Our Website Migration Went Horribly Wrong. Here’s the Checklist We Wish We Had.
At IT Training & Consulting, Inc. (ITTC), we know a thing or two about technology. In fact, our entire business in Los Angeles revolves around helping other companies navigate the complex world of IT, from managed services and cloud consulting to network infrastructure and cybersecurity solutions. We pride ourselves on being the experts, the ones who prevent disasters before they happen.
But even experts make mistakes. And last year, when we decided to migrate our own website to better serve our clients, we learned that lesson the hard way. We didn’t just have a few hiccups; we had a full-blown, teeth-gritting, traffic-cratering nightmare. We failed, and it cost us.

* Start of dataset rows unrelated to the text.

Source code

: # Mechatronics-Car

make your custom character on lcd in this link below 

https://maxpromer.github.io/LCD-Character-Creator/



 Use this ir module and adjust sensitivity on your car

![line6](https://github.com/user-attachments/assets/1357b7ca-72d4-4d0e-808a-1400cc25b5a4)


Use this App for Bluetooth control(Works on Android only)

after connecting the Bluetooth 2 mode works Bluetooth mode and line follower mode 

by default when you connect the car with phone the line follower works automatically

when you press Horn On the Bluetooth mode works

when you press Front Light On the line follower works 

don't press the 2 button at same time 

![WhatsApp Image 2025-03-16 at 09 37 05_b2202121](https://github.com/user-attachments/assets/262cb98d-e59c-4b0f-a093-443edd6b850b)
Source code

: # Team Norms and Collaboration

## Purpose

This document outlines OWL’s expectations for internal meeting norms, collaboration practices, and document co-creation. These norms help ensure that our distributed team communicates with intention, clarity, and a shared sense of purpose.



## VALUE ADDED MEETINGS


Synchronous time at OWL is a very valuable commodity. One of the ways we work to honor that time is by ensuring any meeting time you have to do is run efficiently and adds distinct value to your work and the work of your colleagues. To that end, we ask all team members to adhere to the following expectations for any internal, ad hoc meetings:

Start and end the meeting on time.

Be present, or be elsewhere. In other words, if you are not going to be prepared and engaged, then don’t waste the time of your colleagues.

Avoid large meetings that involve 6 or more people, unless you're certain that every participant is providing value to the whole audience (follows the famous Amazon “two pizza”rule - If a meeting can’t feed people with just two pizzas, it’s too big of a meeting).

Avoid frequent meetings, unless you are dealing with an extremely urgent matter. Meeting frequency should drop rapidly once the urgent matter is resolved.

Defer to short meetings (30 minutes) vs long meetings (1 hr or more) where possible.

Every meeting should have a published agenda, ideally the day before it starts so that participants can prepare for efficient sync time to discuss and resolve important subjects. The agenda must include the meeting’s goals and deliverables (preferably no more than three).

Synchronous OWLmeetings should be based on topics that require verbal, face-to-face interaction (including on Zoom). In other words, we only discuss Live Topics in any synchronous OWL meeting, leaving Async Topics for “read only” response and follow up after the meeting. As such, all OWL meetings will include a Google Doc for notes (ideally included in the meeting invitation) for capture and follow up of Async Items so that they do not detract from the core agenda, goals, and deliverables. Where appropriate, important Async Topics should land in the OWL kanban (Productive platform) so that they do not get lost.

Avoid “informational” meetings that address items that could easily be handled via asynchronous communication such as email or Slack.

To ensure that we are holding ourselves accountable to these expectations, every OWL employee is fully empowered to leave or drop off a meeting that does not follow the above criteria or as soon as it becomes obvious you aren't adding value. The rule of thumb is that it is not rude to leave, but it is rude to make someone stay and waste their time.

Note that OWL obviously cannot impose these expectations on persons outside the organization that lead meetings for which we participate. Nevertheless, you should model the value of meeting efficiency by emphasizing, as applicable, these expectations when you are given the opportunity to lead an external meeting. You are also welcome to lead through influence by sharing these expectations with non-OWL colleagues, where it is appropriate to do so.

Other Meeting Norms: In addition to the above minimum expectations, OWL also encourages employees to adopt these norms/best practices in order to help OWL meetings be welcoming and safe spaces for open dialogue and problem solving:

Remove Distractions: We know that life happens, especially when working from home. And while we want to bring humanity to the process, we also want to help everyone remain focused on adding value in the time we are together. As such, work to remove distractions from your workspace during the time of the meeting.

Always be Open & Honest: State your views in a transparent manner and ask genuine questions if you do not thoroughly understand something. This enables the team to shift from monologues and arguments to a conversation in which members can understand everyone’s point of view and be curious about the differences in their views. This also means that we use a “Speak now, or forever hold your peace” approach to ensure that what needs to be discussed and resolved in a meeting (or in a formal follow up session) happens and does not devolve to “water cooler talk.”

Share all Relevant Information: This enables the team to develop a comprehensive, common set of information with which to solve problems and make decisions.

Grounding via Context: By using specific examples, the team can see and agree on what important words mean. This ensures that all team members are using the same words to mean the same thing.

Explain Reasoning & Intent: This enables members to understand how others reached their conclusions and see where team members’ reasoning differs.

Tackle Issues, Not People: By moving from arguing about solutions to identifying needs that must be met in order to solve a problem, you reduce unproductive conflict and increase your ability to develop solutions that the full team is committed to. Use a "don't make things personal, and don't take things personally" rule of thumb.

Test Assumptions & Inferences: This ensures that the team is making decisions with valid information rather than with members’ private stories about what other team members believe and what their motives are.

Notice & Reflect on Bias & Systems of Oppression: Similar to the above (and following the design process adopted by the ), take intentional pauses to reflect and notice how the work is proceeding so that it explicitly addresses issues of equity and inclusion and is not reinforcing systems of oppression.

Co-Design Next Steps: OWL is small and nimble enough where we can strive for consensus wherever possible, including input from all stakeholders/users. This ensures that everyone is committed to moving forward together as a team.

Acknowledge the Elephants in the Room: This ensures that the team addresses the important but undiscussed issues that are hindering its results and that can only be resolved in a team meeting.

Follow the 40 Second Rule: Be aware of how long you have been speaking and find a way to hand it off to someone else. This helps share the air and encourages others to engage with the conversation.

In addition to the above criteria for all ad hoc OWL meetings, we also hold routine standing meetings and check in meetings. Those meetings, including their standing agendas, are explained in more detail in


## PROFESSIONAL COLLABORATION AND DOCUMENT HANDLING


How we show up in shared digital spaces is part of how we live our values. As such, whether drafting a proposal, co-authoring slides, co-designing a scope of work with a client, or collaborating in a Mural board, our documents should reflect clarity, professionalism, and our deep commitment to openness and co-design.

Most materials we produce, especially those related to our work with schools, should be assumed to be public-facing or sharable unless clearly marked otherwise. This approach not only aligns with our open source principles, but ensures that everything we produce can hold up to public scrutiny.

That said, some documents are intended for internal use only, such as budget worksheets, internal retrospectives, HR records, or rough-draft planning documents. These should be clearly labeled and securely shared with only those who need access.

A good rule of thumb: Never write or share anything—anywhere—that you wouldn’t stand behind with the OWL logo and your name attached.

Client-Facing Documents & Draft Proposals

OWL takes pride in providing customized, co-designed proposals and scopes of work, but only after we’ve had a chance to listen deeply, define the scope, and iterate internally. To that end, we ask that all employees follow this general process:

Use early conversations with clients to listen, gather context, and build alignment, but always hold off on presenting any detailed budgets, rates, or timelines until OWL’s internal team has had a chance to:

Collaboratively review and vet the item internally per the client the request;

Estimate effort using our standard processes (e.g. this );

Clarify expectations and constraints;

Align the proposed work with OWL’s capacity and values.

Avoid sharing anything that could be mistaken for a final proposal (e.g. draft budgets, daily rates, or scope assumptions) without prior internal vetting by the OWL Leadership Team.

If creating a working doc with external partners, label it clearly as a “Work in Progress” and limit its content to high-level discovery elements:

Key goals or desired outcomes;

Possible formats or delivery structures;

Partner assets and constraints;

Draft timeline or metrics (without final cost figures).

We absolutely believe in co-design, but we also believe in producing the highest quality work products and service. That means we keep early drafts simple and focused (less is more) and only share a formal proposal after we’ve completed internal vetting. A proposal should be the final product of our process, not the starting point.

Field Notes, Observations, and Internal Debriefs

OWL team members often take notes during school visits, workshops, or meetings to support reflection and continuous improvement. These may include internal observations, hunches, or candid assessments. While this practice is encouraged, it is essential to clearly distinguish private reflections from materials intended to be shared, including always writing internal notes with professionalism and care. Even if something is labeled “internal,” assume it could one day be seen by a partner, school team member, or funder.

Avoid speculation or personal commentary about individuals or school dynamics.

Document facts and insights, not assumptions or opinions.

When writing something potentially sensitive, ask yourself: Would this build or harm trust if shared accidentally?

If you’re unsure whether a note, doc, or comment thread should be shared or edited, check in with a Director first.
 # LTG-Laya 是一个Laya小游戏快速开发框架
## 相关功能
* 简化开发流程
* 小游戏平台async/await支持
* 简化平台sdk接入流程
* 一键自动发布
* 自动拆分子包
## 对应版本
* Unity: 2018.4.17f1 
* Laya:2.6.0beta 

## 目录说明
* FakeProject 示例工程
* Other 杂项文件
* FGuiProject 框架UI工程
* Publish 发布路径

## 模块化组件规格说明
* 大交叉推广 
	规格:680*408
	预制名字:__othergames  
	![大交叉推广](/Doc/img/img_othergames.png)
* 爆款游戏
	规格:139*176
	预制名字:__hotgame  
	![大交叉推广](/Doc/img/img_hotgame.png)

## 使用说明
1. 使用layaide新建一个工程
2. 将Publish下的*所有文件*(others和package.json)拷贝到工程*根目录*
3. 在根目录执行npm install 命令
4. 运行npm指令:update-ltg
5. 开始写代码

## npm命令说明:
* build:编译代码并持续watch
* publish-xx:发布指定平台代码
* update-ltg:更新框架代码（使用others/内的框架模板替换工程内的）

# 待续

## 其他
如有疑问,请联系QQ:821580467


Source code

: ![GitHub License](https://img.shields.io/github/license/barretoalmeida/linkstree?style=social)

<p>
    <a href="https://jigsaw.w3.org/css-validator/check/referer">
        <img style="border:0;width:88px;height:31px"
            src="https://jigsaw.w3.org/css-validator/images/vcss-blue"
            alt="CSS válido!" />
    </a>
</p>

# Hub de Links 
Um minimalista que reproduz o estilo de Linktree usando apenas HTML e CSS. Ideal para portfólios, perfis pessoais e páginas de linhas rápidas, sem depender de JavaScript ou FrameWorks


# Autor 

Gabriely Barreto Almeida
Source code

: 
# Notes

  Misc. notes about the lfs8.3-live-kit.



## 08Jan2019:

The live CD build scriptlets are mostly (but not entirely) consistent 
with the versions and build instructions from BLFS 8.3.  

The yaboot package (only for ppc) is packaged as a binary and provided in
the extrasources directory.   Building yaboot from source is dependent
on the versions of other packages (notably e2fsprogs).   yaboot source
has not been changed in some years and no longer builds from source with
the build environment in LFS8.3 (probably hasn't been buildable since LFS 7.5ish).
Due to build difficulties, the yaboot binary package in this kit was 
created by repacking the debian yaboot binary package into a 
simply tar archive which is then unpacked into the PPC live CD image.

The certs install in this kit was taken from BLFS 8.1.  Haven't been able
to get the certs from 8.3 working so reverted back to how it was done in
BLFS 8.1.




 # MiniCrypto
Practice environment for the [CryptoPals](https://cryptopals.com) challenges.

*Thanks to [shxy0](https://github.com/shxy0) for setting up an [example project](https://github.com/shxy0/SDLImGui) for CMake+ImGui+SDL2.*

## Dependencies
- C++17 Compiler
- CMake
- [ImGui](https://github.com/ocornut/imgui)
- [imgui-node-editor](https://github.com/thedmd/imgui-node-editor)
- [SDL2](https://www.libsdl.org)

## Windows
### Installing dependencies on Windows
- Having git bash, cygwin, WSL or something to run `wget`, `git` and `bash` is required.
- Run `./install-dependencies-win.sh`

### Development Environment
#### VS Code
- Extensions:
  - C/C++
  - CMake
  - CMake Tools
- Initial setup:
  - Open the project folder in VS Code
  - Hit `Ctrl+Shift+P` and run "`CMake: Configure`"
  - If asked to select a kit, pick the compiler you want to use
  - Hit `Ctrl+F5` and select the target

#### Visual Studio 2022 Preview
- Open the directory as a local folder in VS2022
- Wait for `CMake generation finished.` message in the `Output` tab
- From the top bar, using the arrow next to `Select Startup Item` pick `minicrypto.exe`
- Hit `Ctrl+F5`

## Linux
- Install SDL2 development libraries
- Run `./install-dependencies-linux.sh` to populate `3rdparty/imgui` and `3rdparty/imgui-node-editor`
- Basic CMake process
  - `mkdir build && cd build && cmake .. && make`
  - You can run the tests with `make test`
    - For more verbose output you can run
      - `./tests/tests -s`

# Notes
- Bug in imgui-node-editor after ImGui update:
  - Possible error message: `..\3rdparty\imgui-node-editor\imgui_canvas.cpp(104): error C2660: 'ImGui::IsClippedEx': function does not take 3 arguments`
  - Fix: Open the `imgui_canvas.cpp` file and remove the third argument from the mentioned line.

We are sharing this story not to embarrass ourselves, but because we don’t want other businesses in the Los Angeles area to make the same mistakes. The migration was a humbling experience, but it taught us exactly what to do. This is the checklist we wish we’d had on Day One.
The Los Angeles Reality Check: Why Your Website Matters Here
Los Angeles is a unique business environment. It’s a sprawling city of immense opportunity, but it’s also fiercely competitive. Whether you’re a film production house in Hollywood, a logistics company near the Port of LA, a healthcare provider in the Valley, or a tech startup in Santa Monica, your digital presence is your storefront. It is often the first, and sometimes the only, impression you make on a potential client.
Here in California, consumers and businesses are digitally savvy. They expect speed, security, and a seamless user experience. A slow or poorly designed website doesn’t just annoy people; it actively drives them to a competitor. “Good IT support isn’t just fixing issues, it’s anticipating them,” says Abner Navarro, Network Support Specialist at ITTC. “A website migration failure is a prime example of an anticipated disaster that too many businesses walk right into.”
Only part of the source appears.